Virtual memory Per-process address space mapped to RAM, files, anonymous pages, and swap. OOM kills, paging storms, leaks, fragmentation.
Scheduler Which runnable tasks get CPU time. High load, latency spikes, CPU starvation.
VFS Common file abstraction over filesystems, devices, sockets, procfs, sysfs. File descriptor leaks, mount issues, inode pressure.
Network stack Interfaces, routes, sockets, queues, conntrack, firewall hooks. Drops, retransmits, queue buildup.
Device drivers Kernel code that talks to hardware. GPU resets, NIC errors, storage timeouts.
Cgroups and namespaces Resource limits and isolation for containers and services. Container OOM, throttling, misleading host-vs-container metrics.

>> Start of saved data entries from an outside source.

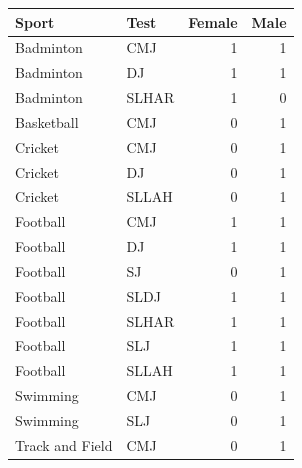 \begin{tabular}{llrr}
\toprule
Sport & Test & Female & Male \\
\midrule
Badminton & CMJ & 1 & 1 \\
Badminton & DJ & 1 & 1 \\
Badminton & SLHAR & 1 & 0 \\
Basketball & CMJ & 0 & 1 \\
Cricket & CMJ & 0 & 1 \\
Cricket & DJ & 0 & 1 \\
Cricket & SLLAH & 0 & 1 \\
Football & CMJ & 1 & 1 \\
Football & DJ & 1 & 1 \\
Football & SJ & 0 & 1 \\
Football & SLDJ & 1 & 1 \\
Football & SLHAR & 1 & 1 \\
Football & SLJ & 1 & 1 \\
Football & SLLAH & 1 & 1 \\
Swimming & CMJ & 0 & 1 \\
Swimming & SLJ & 0 & 1 \\
Track and Field & CMJ & 0 & 1 \\
\bottomrule
\end{tabular}
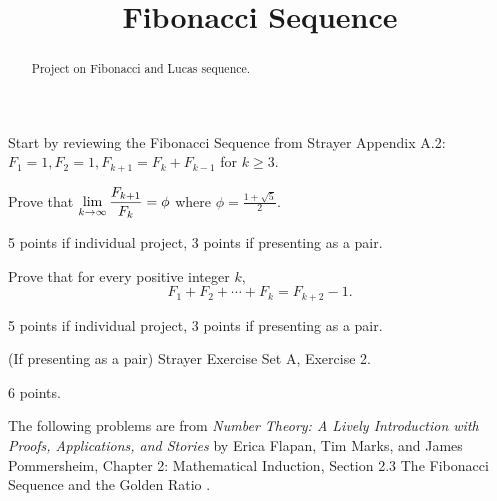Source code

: \documentclass[letterpaper, 11 pt]{ximera}
\title{Fibonacci Sequence}
\begin{document}
\begin{abstract}
 Project on Fibonacci and Lucas sequence.
\end{abstract}
\maketitle

\begin{exploration}
 Start by reviewing the Fibonacci Sequence from Strayer Appendix A.2: 
 $F_1=1, F_2=1, F_{k+1}=F_k+F_{k-1}$ for $k\geq3.$ 
\begin{problem}
	Prove that $\displaystyle\lim_{k\to\infty}\frac{F_{k+1}}{F_k}=\phi$ where $\phi=\frac{1+\sqrt{5}}{2}.$
	
\begin{rubric} 5 points if individual project, 3 points if presenting as a pair.
\end{rubric}
\end{problem}

\begin{problem}
 	Prove that for every positive integer $k,$ 
	\[F_1+F_2+\cdots+F_k=F_{k+2}-1.\]
	
\begin{rubric} 5 points if individual project, 3 points if presenting as a pair.
\end{rubric}
\end{problem}

\begin{problem}(If presenting as a pair)
 	Strayer Exercise Set A, Exercise 2.
	\begin{rubric} 6 points.
\end{rubric}
\end{problem}

	
\end{exploration}

The following problems are from \emph{Number Theory: A Lively Introduction with Proofs, Applications, and Stories} by Erica Flapan, Tim Marks, and James Pommersheim, Chapter 2: Mathematical Induction, Section 2.3 The Fibonacci Sequence and the Golden Ratio \cite{theo}.
\end{document}
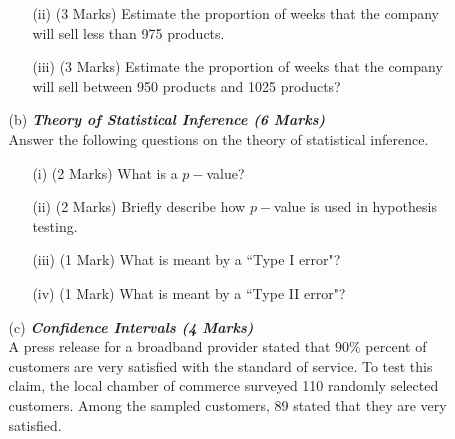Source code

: \documentclass[a4paper,12pt]{article}
\begin{document}
\begin{itemize}
\begin{itemize}
\begin{itemize}
\item[(ii)] (3 Marks) Estimate the proportion of weeks that the company will sell less than 975 products.
\item[(iii)] (3 Marks) Estimate the proportion of weeks that the company will sell between 950
products and 1025 products?
\end{itemize}

\item[(b)] \textbf{\textit{Theory of Statistical Inference (6 Marks)}}\\Answer the following questions on the theory of statistical inference.
\begin{itemize}
\item[(i)] (2 Marks) What is a $p-$value?
\item[(ii)] (2 Marks) Briefly describe how $p-$value is used in hypothesis testing.
\item[(iii)] (1 Mark) What is meant by a ``Type I error"?
\item[(iv)] (1 Mark) What is meant by a ``Type II error"?
\end{itemize}
\bigskip

\item[(c)] \textbf{\textit{Confidence Intervals (4 Marks)}}\\
A press release for a broadband provider stated that $90\%$ percent of customers are very satisfied
with the standard of service. To test this claim, the local chamber of commerce surveyed 110 randomly selected customers. Among the sampled customers, 89 stated that they are very satisfied.






\end{itemize}
\end{itemize}
\end{document}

The kernel is not only “the thing under user space.” It is the shared arbiter for memory, CPU, IO, devices, and security boundaries.

Critical Subtopics

Topic Why It Matters
Boot and Userspace Explains how firmware, bootloader, kernel, initramfs, root mounts, and PID 1 turn hardware into services.
Network Boot and Automated Provisioning Covers PXE, UEFI HTTP Boot, iPXE, DHCP, TFTP, Ubuntu autoinstall, cloud-init NoCloud, Kickstart, inventory-driven provisioning, and reinstall-loop prevention.
Kernel Modules and Devices Covers loadable and built-in modules, modprobe, module aliases and parameters, sysfs, devtmpfs, udev, device nodes, initramfs, Secure Boot, and DKMS.
Filesystems and IO Connects application file operations to VFS, page cache, mounts, inodes, block devices, and durable writes.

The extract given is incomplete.